Beyond the financial outlay, acquisitions are hard. Most fail. Big acquisitions are really hard. Execution and integration risk go up with the size of the deal. This is the biggest acquisition ever in technology software. IBM has done 182 acquisitions in the 21st century and have very little to show for their $52 billion. IBM’s CEO crows that her experience buying and integrating PWC for $3.5 billion mitigates the risk (she neglects to mention her experience buying and vaporizing SoftLayer for $2 billion). Conflating an order-of-magnitude smaller professional services acquisition with a product and technology acquisition might be the deepest insight into what IBM has become (not a product company).

But if the strategic logic is to “change everything” thereby “resetting the cloud landscape”, they’re really paying over $34 billion for OpenShift. Which is a vanilla container runtime. That is open source. That IBM already had at least one of (as does everyone else in the industry, including the hyper-scale clouds). And one that isn’t a dominant brand or implementation. IBM could have bought both Docker and Pivotal at a nice premium for a quarter the price of Red Hat and gotten better assets if that is the strategy.

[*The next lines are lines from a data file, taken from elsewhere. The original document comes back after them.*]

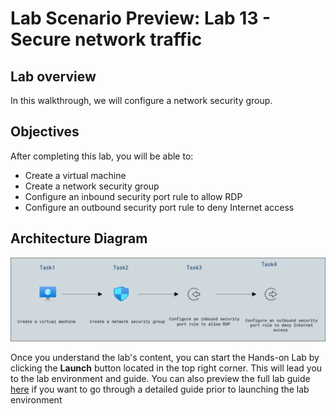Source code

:# Lab Scenario Preview: Lab 13 - Secure network traffic

## Lab overview

In this walkthrough, we will configure a network security group.

## Objectives

After completing this lab, you will be able to:

- Create a virtual machine
- Create a network security group
- Configure an inbound security port rule to allow RDP
- Configure an outbound security port rule to deny Internet access

## Architecture Diagram

![](../images/az900lab13.png)

Once you understand the lab's content, you can start the Hands-on Lab by clicking the **Launch** button located in the top right corner. This will lead you to the lab environment and guide. You can also preview the full lab guide [here](https://experience.cloudlabs.ai/#/labguidepreview/c2ca98ba-74bc-4aee-8286-af700e4035d1) if you want to go through a detailed guide prior to launching the lab environment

IBM knows they can’t compete with the hyper-scale cloud providers, so their current aspiration is to become some kind of gatekeeper whose busloads of offshore consultants in inconvenient time zones will intermediate enterprise customer interactions with the public clouds which will somehow give IBM both strategic leverage and pricing power. Red Hat, despite the lack of any relevant or dominant cloud software assets for achieving this fantasy, is evidently the best option they could come up with (or, perhaps in another post, we can speculate on even more cynical reasons for this deal…). Benediximus Cum Eo!

In reality, this is a strategy much more akin to becoming an MVNO for the cloud (and to be clear, MVNOs are terrible businesses) and hope to stall the cloud transition for as long as they can to sell the same old legacy stuff for a few more years (or at least let the current CEO exit stage right). Meanwhile, IBM’s whole business is up for grabs. Their remaining customers are the disrupted, not the disruptors. Any company in a market where technology matters that is dependent on IBM has a immense, self-inflicted liability (shorting IBM’s top ten customers seems like a strong investment thesis).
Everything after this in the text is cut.